She recalled her visit to the Red Flag Canal in Henan Province, China. She learned that the canal was built by the community together when there was massive poverty and the people were severely lacking in access to water. And the canal still works today.

Dr. Farhana Paruk at an exhibition hall of the Red Flag Canal project. (Photo provided to China News Network by the interviewee)

Dr. Farhana Paruk at an exhibition hall of the Red Flag Canal project. (Photo provided to China News Network by the interviewee)
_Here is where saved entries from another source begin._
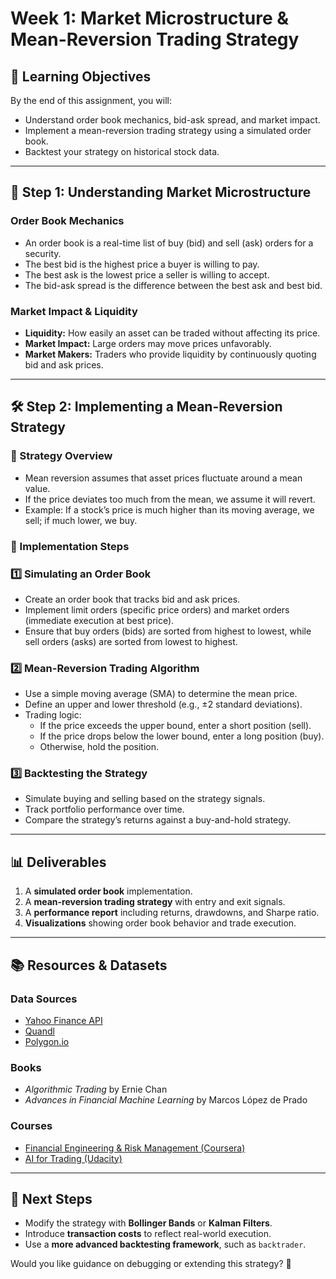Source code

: # **Week 1: Market Microstructure & Mean-Reversion Trading Strategy**

## **📌 Learning Objectives**

By the end of this assignment, you will:

- Understand order book mechanics, bid-ask spread, and market impact.
- Implement a mean-reversion trading strategy using a simulated order book.
- Backtest your strategy on historical stock data.

---

## **📖 Step 1: Understanding Market Microstructure**

### **Order Book Mechanics**

- An order book is a real-time list of buy (bid) and sell (ask) orders for a security.
- The best bid is the highest price a buyer is willing to pay.
- The best ask is the lowest price a seller is willing to accept.
- The bid-ask spread is the difference between the best ask and best bid.

### **Market Impact & Liquidity**

- **Liquidity:** How easily an asset can be traded without affecting its price.
- **Market Impact:** Large orders may move prices unfavorably.
- **Market Makers:** Traders who provide liquidity by continuously quoting bid and ask prices.

---

## **🛠️ Step 2: Implementing a Mean-Reversion Strategy**

### **📝 Strategy Overview**

- Mean reversion assumes that asset prices fluctuate around a mean value.
- If the price deviates too much from the mean, we assume it will revert.
- Example: If a stock’s price is much higher than its moving average, we sell; if much lower, we buy.

### **🔧 Implementation Steps**

### **1️⃣ Simulating an Order Book**

- Create an order book that tracks bid and ask prices.
- Implement limit orders (specific price orders) and market orders (immediate execution at best price).
- Ensure that buy orders (bids) are sorted from highest to lowest, while sell orders (asks) are sorted from lowest to highest.

### **2️⃣ Mean-Reversion Trading Algorithm**

- Use a simple moving average (SMA) to determine the mean price.
- Define an upper and lower threshold (e.g., ±2 standard deviations).
- Trading logic:
  - If the price exceeds the upper bound, enter a short position (sell).
  - If the price drops below the lower bound, enter a long position (buy).
  - Otherwise, hold the position.

### **3️⃣ Backtesting the Strategy**

- Simulate buying and selling based on the strategy signals.
- Track portfolio performance over time.
- Compare the strategy’s returns against a buy-and-hold strategy.

---

## **📊 Deliverables**

1. A **simulated order book** implementation.
2. A **mean-reversion trading strategy** with entry and exit signals.
3. A **performance report** including returns, drawdowns, and Sharpe ratio.
4. **Visualizations** showing order book behavior and trade execution.

---

## **📚 Resources & Datasets**

### **Data Sources**

- [Yahoo Finance API](https://pypi.org/project/yfinance/)
- [Quandl](https://www.quandl.com/)
- [Polygon.io](https://polygon.io/)

### **Books**

- _Algorithmic Trading_ by Ernie Chan
- _Advances in Financial Machine Learning_ by Marcos López de Prado

### **Courses**

- [Financial Engineering & Risk Management (Coursera)](https://www.coursera.org/specializations/financial-engineering-risk-management)
- [AI for Trading (Udacity)](https://www.udacity.com/course/ai-for-trading--nd880)

---

## **🚀 Next Steps**

- Modify the strategy with **Bollinger Bands** or **Kalman Filters**.
- Introduce **transaction costs** to reflect real-world execution.
- Use a **more advanced backtesting framework**, such as `backtrader`.

Would you like guidance on debugging or extending this strategy? 🚀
She believes that the resilience and unity of the Chinese people will help them overcome whatever challenges come in their way during the construction of BRI projects.

Inclusive and sharing,

Real bond endures

Paruk stated that Chinese people’s sense of community resonates well with the philosophy of “ubuntu” in South Africa, both of which advocate the interdependency and peaceful coexistence of people in the same community. And what the BRI offers is a global development solution based on inclusivity and sharing in a similar vein, she suggested.
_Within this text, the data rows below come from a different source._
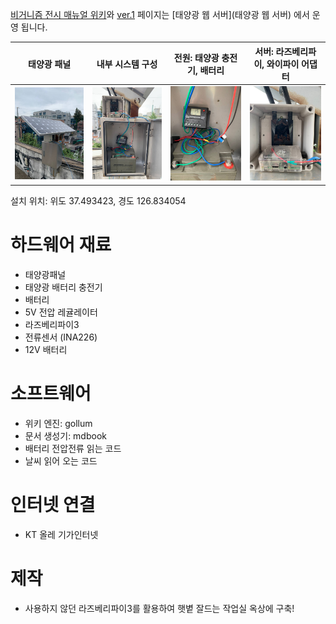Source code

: [비거니즘 전시 매뉴얼 위키](/)와 [ver.1](https://wiki.0makes0.com/book) 페이지는 [태양광 웹 서버](태양광 웹 서버) 에서 운영 됩니다. 

| 태양광 패널 | 내부 시스템 구성 | 전원: 태양광 충전기, 배터리 | 서버: 라즈베리파이, 와이파이 어댑터  |
| :---:         |     :---:      |          :---: | :---: |
| ![](/uploads/photo1630906705.jpeg) | ![](/uploads/photo1630906705(3).jpeg)     | ![](/uploads/photo1630906705(2).jpeg)     | ![](/uploads/photo1630906705(1).jpeg)  |

설치 위치: 위도 37.493423, 경도 126.834054

# 하드웨어 재료

 - 태양광패널
 - 태양광 배터리 충전기
 - 배터리
 - 5V 전압 레귤레이터
 - 라즈베리파이3
 - 전류센서 (INA226)
 - 12V 배터리 

# 소프트웨어 
 - 위키 엔진: gollum
 - 문서 생성기: mdbook 
 - 배터리 전압전류 읽는 코드
 - 날씨 읽어 오는 코드

# 인터넷 연결 
 - KT 올레 기가인터넷

# 제작
 - 사용하지 않던 라즈베리파이3를 활용하여 햇볕 잘드는 작업실 옥상에 구축!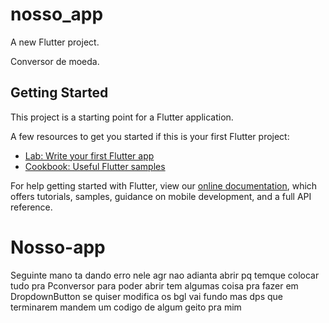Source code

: # nosso_app

A new Flutter project.

Conversor de moeda.

## Getting Started

This project is a starting point for a Flutter application.

A few resources to get you started if this is your first Flutter project:

- [Lab: Write your first Flutter app](https://flutter.dev/docs/get-started/codelab)
- [Cookbook: Useful Flutter samples](https://flutter.dev/docs/cookbook)

For help getting started with Flutter, view our
[online documentation](https://flutter.dev/docs), which offers tutorials,
samples, guidance on mobile development, and a full API reference.
# Nosso-app

Seguinte mano ta dando erro nele agr nao adianta abrir pq temque colocar tudo pra Pconversor para poder abrir tem algumas coisa pra fazer
em DropdownButton se quiser modifica os bgl vai fundo
mas dps que terminarem mandem um codigo de algum geito pra mim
She notes that in more than two decades of diplomatic ties between China and South Africa, the two countries have maintained a close, continuous friendship with each other, which she believes is truly special and invaluable. During South Africa’s energy strain, the technological assistance that China has offered to alleviate the crisis proves that the two countries have established a real, enduring bond.

She said she sincerely hopes for more cooperation between the two countries in the energy sector and a brighter future for the BRI with more fruitful results.